F-35s in danger of falling off fiscal cliff

A detailed report crunching all of the numbers, contingencies and eye-popping price points of the Harper government's cherished stealth fighter program is due to be officially made public Wednesday, but experts say it may have a short shelf life as the U.S. heads for its so-called fiscal cliff.

The federal scene has been whipped into a frenzy since a series of leaks last week suggested an independent analysis of the cost of the Lockheed Martin-manufactured F-35 could reach past $45 billion over the lifetime of the aircraft.

An analysis done by the accounting firm KPMG will present a range of cost options for the multi-role fighter, depending upon how long the air force intends to fly the plane, and is expected to peg the cost of each individual aircraft at around $88 million.

But the formula for determining the price tag is more complex and depends on the total number of orders the U.S. aircraft giant receives in any given production year.

If one of the nine nations committed to the oft-maligned program reduces or cancels its orders, the price goes up for everyone else.

With Washington poised to slash defence spending, either voluntarily or by the force of a congressional deadline, there is the real possibility the U.S. could dramatically reduce the number of F-35s it intends to buy from the current 2,243.

For American budget hawks "this is a target shining like a bonfire in the dark," said Paul Malliet, a former air force colonel who worked on Canada's acquisition of the current CF-18 fleet.

"It has gotten so expensive, and I wouldn't be at all surprised that this program isn't recognizable in six months."

The program was reset by former Pentagon chief Robert Gates a few years ago because of soaring costs and development delays.
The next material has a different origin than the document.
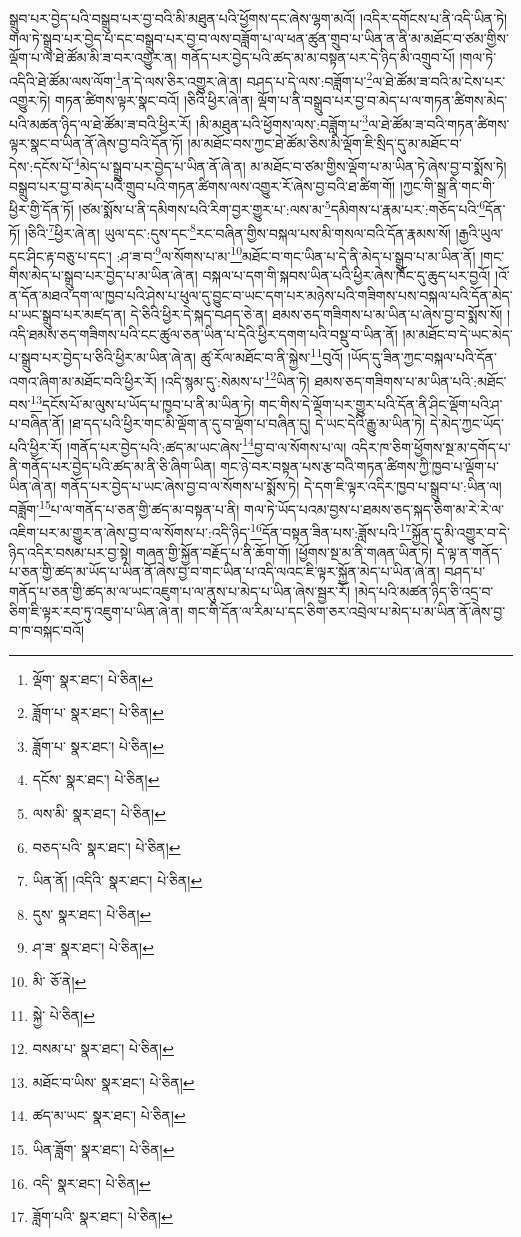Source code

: སྒྲུབ་པར་བྱེད་པའི་བསྒྲུབ་པར་བྱ་བའི་མི་མཐུན་པའི་ཕྱོགས་དང་ཞེས་ལྷག་མའོ། །འདིར་དགོངས་པ་ནི་འདི་ཡིན་ཏེ། གལ་ཏེ་སྒྲུབ་པར་བྱེད་པ་དང་བསྒྲུབ་པར་བྱ་བ་ལས་བཟློག་པ་ལ་ཕན་ཚུན་གྲུབ་པ་ཡིན་ན་ནི་མ་མཐོང་བ་ཙམ་གྱིས་ལྡོག་པ་ལ་ཐེ་ཚོམ་མི་ཟ་བར་འགྱུར་ན། གནོད་པར་བྱེད་པའི་ཚད་མ་མ་བསྟན་པར་དེ་ཉིད་མི་འགྲུབ་པོ། །གལ་ཏེ་འདིའི་ཐེ་ཚོམ་ལས་ལོག་\footnote{ལྡོག་  སྣར་ཐང་།  པེ་ཅིན། }ན་དེ་ལས་ཅིར་འགྱུར་ཞེ་ན། བཤད་པ་དེ་ལས་:བཟློག་པ་\footnote{ཟློག་པ་  སྣར་ཐང་།  པེ་ཅིན། }ལ་ཐེ་ཚོམ་ཟ་བའི་མ་ངེས་པར་འགྱུར་ཏེ། གཏན་ཚིགས་ལྟར་སྣང་བའོ། །ཅིའི་ཕྱིར་ཞེ་ན། ལྡོག་པ་ནི་བསྒྲུབ་པར་བྱ་བ་མེད་པ་ལ་གཏན་ཚིགས་མེད་པའི་མཚན་ཉིད་ལ་ཐེ་ཚོམ་ཟ་བའི་ཕྱིར་རོ། །མི་མཐུན་པའི་ཕྱོགས་ལས་:བཟློག་པ་\footnote{ཟློག་པ་  སྣར་ཐང་།  པེ་ཅིན། }ལ་ཐེ་ཚོམ་ཟ་བའི་གཏན་ཚིགས་ལྟར་སྣང་བ་ཡིན་ནོ་ཞེས་བྱ་བའི་དོན་ཏོ། །མ་མཐོང་བས་ཀྱང་ཐེ་ཚོམ་ཅིས་མི་ལྡོག་ཇི་སྲིད་དུ་མ་མཐོང་བ་དེས་:དངོས་པོ་\footnote{དངོས་  སྣར་ཐང་།  པེ་ཅིན། }མེད་པ་སྒྲུབ་པར་བྱེད་པ་ཡིན་ནོ་ཞེ་ན། མ་མཐོང་བ་ཙམ་གྱིས་ལྡོག་པ་མ་ཡིན་ཏེ་ཞེས་བྱ་བ་སྨོས་ཏེ། བསྒྲུབ་པར་བྱ་བ་མེད་པའི་གྲུབ་པའི་གཏན་ཚིགས་ལས་འགྱུར་རོ་ཞེས་བྱ་བའི་ཐ་ཚིག་གོ། །ཀྱང་གི་སྒྲ་ནི་གང་གི་ཕྱིར་གྱི་དོན་ཏོ། །ཙམ་སྨོས་པ་ནི་དམིགས་པའི་རིག་བྱར་གྱུར་པ་:ལས་མ་\footnote{ལས་མི་  སྣར་ཐང་།  པེ་ཅིན། }དམིགས་པ་རྣམ་པར་:གཅོད་པའི་\footnote{བཅད་པའི་  སྣར་ཐང་།  པེ་ཅིན། }དོན་ཏོ། །ཅིའི་\footnote{ཡིན་ནོ། །འདིའི་  སྣར་ཐང་།  པེ་ཅིན། }ཕྱིར་ཞེ་ན། ཡུལ་དང་:དུས་དང་\footnote{དུས་  སྣར་ཐང་།  པེ་ཅིན། }རང་བཞིན་གྱིས་བསྐལ་པས་མི་གསལ་བའི་དོན་རྣམས་སོ། །རྒྱའི་ཡུལ་དང་ཤིང་རྟ་བཅུ་པ་དང་། :ཤ་ཟ་བ་\footnote{ཤ་ཟ་  སྣར་ཐང་།  པེ་ཅིན། }ལ་སོགས་པ་མ་\footnote{མི་  ཅོ་ནེ། }མཐོང་བ་གང་ཡིན་པ་དེ་ནི་མེད་པ་སྒྲུབ་པ་མ་ཡིན་ནོ། །གང་གིས་མེད་པ་སྒྲུབ་པར་བྱེད་པ་མ་ཡིན་ཞེ་ན། བསྐལ་པ་དག་གི་སྐབས་ཡིན་པའི་ཕྱིར་ཞེས་ཁོང་དུ་ཆུད་པར་བྱའོ། །འོ་ན་དོན་མཐའ་དག་ལ་ཁྱབ་པའི་ཤེས་པ་ཕུལ་དུ་བྱུང་བ་ཡང་དག་པར་མཉེས་པའི་གཟིགས་པས་བསྐལ་པའི་དོན་མེད་པ་ཡང་སྒྲུབ་པར་མཛད་ན། དེ་ཅིའི་ཕྱིར་དེ་སྐད་བཤད་ཅེ་ན། ཐམས་ཅད་གཟིགས་པ་མ་ཡིན་པ་ཞེས་བྱ་བ་སྨོས་སོ། །འདི་ཐམས་ཅད་གཟིགས་པའི་ངང་ཚུལ་ཅན་ཡིན་པ་དེའི་ཕྱིར་དགག་པའི་བསྡུ་བ་ཡིན་ནོ། །མ་མཐོང་བ་དེ་ཡང་མེད་པ་སྒྲུབ་པར་བྱེད་པ་ཅིའི་ཕྱིར་མ་ཡིན་ཞེ་ན། ཚུ་རོལ་མཐོང་བ་ནི་སྐྱེས་\footnote{སྐྱེ་  པེ་ཅིན། }བུའོ། །ཡོད་དུ་ཟིན་ཀྱང་བསྐལ་པའི་དོན་འགའ་ཞིག་མ་མཐོང་བའི་ཕྱིར་རོ། །འདི་སྙམ་དུ་:སེམས་པ་\footnote{བསམ་པ་  སྣར་ཐང་།  པེ་ཅིན། }ཡིན་ཏེ། ཐམས་ཅད་གཟིགས་པ་མ་ཡིན་པའི་:མཐོང་བས་\footnote{མཐོང་བ་ཡིས་  སྣར་ཐང་།  པེ་ཅིན། }དངོས་པོ་མ་ལུས་པ་ཡོད་པ་ཁྱབ་པ་ནི་མ་ཡིན་ཏེ། གང་གིས་དེ་ལྡོག་པར་གྱུར་པའི་དོན་ནི་ཤིང་ལྡོག་པའི་ཤ་པ་བཞིན་ནོ། །ཐ་དད་པའི་ཕྱིར་གང་མི་ལྡོག་ན་དུ་བ་ལྡོག་པ་བཞིན་དུ། དེ་ཡང་དེའི་རྒྱུ་མ་ཡིན་ཏེ། དེ་མེད་ཀྱང་ཡོད་པའི་ཕྱིར་རོ། །གནོད་པར་བྱེད་པའི་:ཚད་མ་ཡང་ཞེས་\footnote{ཚད་མ་ཡང་  སྣར་ཐང་།  པེ་ཅིན། }བྱ་བ་ལ་སོགས་པ་ལ། འདིར་ཁ་ཅིག་ཕྱོགས་སྔ་མ་དགོད་པ་ནི་གནོད་པར་བྱེད་པའི་ཚད་མ་ནི་ཅི་ཞིག་ཡིན། གང་ཉེ་བར་བསྟན་པས་རྩ་བའི་གཏན་ཚིགས་ཀྱི་ཁྱབ་པ་ལྡོག་པ་ཡིན་ཞེ་ན། གནོད་པར་བྱེད་པ་ཡང་ཞེས་བྱ་བ་ལ་སོགས་པ་སྨོས་ཏེ། དེ་དག་ཇི་ལྟར་འདིར་ཁྱབ་པ་སྒྲུབ་པ་:ཡིན་ལ། བཟློག་\footnote{ཡིན་ཟློག་  སྣར་ཐང་།  པེ་ཅིན། }པ་ལ་གནོད་པ་ཅན་གྱི་ཚད་མ་བསྟན་པ་ནི། གལ་ཏེ་ཡོད་པའམ་བྱས་པ་ཐམས་ཅད་སྐད་ཅིག་མ་རེ་རེ་ལ་འཇིག་པར་མ་གྱུར་ན་ཞེས་བྱ་བ་ལ་སོགས་པ་:འདི་ཉིད་\footnote{འདི་  སྣར་ཐང་།  པེ་ཅིན། }དོན་བསྟན་ཟིན་པས་:ཟློས་པའི་\footnote{ཟློག་པའི་  སྣར་ཐང་།  པེ་ཅིན། }སྐྱོན་དུ་མི་འགྱུར་བ་དེ་ཉིད་འདིར་བསམ་པར་བྱ་སྟེ། གཞན་གྱི་སྐྱོན་བརྗོད་པ་ནི་ཆོག་གོ། །ཕྱོགས་སྔ་མ་ནི་གཞན་ཡིན་ཏེ། དེ་ལྟ་ན་གནོད་པ་ཅན་གྱི་ཚད་མ་ཡོད་པ་ཡིན་ནོ་ཞེས་བྱ་བ་གང་ཡིན་པ་འདི་ལའང་ཇི་ལྟར་སྐྱོན་མེད་པ་ཡིན་ཞེ་ན། བཤད་པ་གནོད་པ་ཅན་གྱི་ཚད་མ་ལ་ཡང་འཇུག་པ་ལ་ནུས་པ་མེད་པ་ཡིན་ཞེས་སྦྱར་རོ། །མེད་པའི་མཚན་ཉིད་ཅི་འདྲ་བ་ཅིག་ཇི་ལྟར་རབ་ཏུ་འཇུག་པ་ཡིན་ཞེ་ན། གང་གི་དོན་ལ་རིམ་པ་དང་ཅིག་ཅར་འབྲེལ་པ་མེད་པ་མ་ཡིན་ནོ་ཞེས་བྱ་བ་ཁ་བསྐང་བའོ།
At that point, the U.S. Marine Corps version of the jet was put on hiatus until glitches were worked out.

The volatility in the program is one of the reasons the Harper government chose to conduct a market analysis of possible options to replace the CF-18s.

Another aspect is the amount of money each partner nation has poured into the research and development of the F-35, a sum that currently totals $335 million for Canada.

Through a memorandum of understanding, Ottawa is committed to dishing out an additional $550 million over the lifetime of the project, not including what it gives separately to Canadian industry.